Alleged victim makes surprise appearance
No one turns heads like Kobe Bryant’s alleged victim when she enters the courtroom.
The 19-year-old Eagle woman made a surprise appearance Monday in District Court to observe but not testify, according to district Attorney’s Office spokeswoman Krista Flannigan. While she was in there, two expert witnesses, a psychiatrist for the defense and a psychologist for the prosecution were testifying.
The alleged victim made her appearance quickly, through a side door in the hallway about 10 yards from the courtroom door.
She appeared so unexpectedly that reporters hanging in the courthouse hallway weren’t immediately sure who they’d seen.
“It was all coordinated,” said court manager Karen Salaz, when asked if the alleged victim was allowed to be in the courtroom at a specific time. Salas said District Judge Terry Ruckriegle has the final say over who’s allowed in his courtroom, and when.

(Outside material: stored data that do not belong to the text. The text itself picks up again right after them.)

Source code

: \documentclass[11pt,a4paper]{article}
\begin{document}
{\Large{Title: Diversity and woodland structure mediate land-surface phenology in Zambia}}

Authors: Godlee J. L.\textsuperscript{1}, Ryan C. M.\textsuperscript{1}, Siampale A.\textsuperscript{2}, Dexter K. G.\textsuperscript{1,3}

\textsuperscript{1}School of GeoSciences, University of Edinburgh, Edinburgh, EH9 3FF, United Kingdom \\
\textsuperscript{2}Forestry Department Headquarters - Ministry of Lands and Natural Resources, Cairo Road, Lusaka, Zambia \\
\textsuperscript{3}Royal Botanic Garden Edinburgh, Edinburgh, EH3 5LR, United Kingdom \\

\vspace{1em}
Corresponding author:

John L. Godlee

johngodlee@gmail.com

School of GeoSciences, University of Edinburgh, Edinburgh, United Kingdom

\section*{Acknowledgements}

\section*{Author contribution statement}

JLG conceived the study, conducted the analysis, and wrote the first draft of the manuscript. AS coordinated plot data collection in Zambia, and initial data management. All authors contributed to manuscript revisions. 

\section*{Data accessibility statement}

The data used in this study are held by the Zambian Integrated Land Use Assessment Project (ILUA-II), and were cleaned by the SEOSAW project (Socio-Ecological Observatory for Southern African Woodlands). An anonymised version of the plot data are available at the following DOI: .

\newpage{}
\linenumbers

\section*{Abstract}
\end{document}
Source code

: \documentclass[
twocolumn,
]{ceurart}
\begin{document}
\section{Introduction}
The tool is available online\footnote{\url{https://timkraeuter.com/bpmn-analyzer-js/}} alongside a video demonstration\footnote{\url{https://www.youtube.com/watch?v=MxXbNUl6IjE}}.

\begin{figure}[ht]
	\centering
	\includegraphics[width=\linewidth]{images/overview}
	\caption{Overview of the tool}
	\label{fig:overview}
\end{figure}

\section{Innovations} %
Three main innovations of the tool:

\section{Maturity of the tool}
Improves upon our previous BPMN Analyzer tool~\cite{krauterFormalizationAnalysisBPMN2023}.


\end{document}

Cynthia Stone of the Colorado Coalition Against Sexual Assault said the alleged victim showed courage to watch while people testifying are probably saying awful things about her.
“It sends a message that she’s involved in the process,” said Stone. “It shows guts do something like that.”
The alleged victim walked into the courtroom at about 3:30 p.m. Monday, accompanied by her attorney, John Clune. As the doors were closing, she settled into the front row of the gallery. She and Clune were in the courtroom for two hours.
When told by one of Bryant’s private investigators that she had entered the courtroom, Bryant’s defense co-counsel Harold Haddon smiled and replied, “What? Oh she is, is she?”
Denver defense attorney Craig Silverman said it’s possible she was there to hear testimony on a defense motion asking to admit information about her drug overdoses and alleged alcohol and drug use.
“It’s possible she was in there only to witness the arguments about the admissibility about her purported suicide attempts and her alleged drug and alcohol use,” said Silverman. “It’s also remotely possible that the prosecution designated her as advisory witness on those issues ” whose presence is essential to help the lawyers present their case.
“It’s a close call, but because it affects her life, the judge might allow it.”